>>
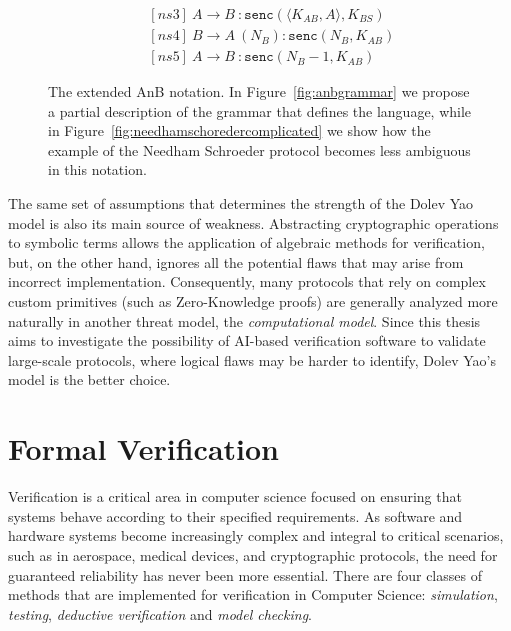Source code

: \begin{figure}[htbp]
\begin{minipage}{0.8\textwidth}
{\begin{align*}
            &\ \ \ \ [ns3] \ A \to B \ : \texttt{senc}(\langle K_{AB}, A \rangle, K_{BS})\\
            &\ \ \ \ [ns4] \ B \to A \ (N_B) : \texttt{senc}(N_B, K_{AB})\\
            &\ \ \ \ [ns5] \ A \to B \ :\texttt{senc}(N_B - 1, K_{AB})
        \end{align*}}
        \label{fig:needhamschoredercomplicated}
    \end{minipage}
    \caption{The extended AnB notation. In Figure~\ref{fig:anbgrammar} we propose a partial description of the grammar that defines the language, while in Figure~\ref{fig:needhamschoredercomplicated} we show how the example of the Needham Schroeder protocol becomes less ambiguous in this notation.}
    \label{fig:anbgrammarexample}
\end{figure}

The same set of assumptions that determines the strength of the Dolev Yao model is also its main source of weakness. Abstracting cryptographic operations to symbolic terms allows the application of algebraic methods for verification, but, on the other hand, ignores all the potential flaws that may arise from incorrect implementation. Consequently, many protocols that rely on complex custom primitives (such as Zero-Knowledge proofs) are generally analyzed more naturally in another threat model, the \textit{computational model}. Since this thesis aims to investigate the possibility of AI-based verification software to validate large-scale protocols, where logical flaws may be harder to identify, Dolev Yao's model is the better choice.

\clearpage

\section{Formal Verification}
\label{sec:formalverification}
Verification is a critical area in computer science focused on ensuring that systems behave according to their specified requirements. As software and hardware systems become increasingly complex and integral to critical scenarios, such as in aerospace, medical devices, and cryptographic protocols, the need for guaranteed reliability has never been more essential. There are four classes of methods that are implemented for verification in Computer Science: \textit{simulation}, \textit{testing}, \textit{deductive verification} and \textit{model checking}.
<<
_TASK REQUIREMENTS_
None of the pictures should be reproduced; all other material above must be set down exactly.

_EXERCISE RESULT_
Source code

: \begin{figure}[htbp]
\begin{minipage}{0.8\textwidth}
{\begin{align*}
            &\ \ \ \ [ns3] \ A \to B \ : \texttt{senc}(\langle K_{AB}, A \rangle, K_{BS})\\
            &\ \ \ \ [ns4] \ B \to A \ (N_B) : \texttt{senc}(N_B, K_{AB})\\
            &\ \ \ \ [ns5] \ A \to B \ :\texttt{senc}(N_B - 1, K_{AB})
        \end{align*}}
        \label{fig:needhamschoredercomplicated}
    \end{minipage}
    \caption{The extended AnB notation. In Figure~\ref{fig:anbgrammar} we propose a partial description of the grammar that defines the language, while in Figure~\ref{fig:needhamschoredercomplicated} we show how the example of the Needham Schroeder protocol becomes less ambiguous in this notation.}
    \label{fig:anbgrammarexample}
\end{figure}

The same set of assumptions that determines the strength of the Dolev Yao model is also its main source of weakness. Abstracting cryptographic operations to symbolic terms allows the application of algebraic methods for verification, but, on the other hand, ignores all the potential flaws that may arise from incorrect implementation. Consequently, many protocols that rely on complex custom primitives (such as Zero-Knowledge proofs) are generally analyzed more naturally in another threat model, the \textit{computational model}. Since this thesis aims to investigate the possibility of AI-based verification software to validate large-scale protocols, where logical flaws may be harder to identify, Dolev Yao's model is the better choice.

\clearpage

\section{Formal Verification}
\label{sec:formalverification}
Verification is a critical area in computer science focused on ensuring that systems behave according to their specified requirements. As software and hardware systems become increasingly complex and integral to critical scenarios, such as in aerospace, medical devices, and cryptographic protocols, the need for guaranteed reliability has never been more essential. There are four classes of methods that are implemented for verification in Computer Science: \textit{simulation}, \textit{testing}, \textit{deductive verification} and \textit{model checking}.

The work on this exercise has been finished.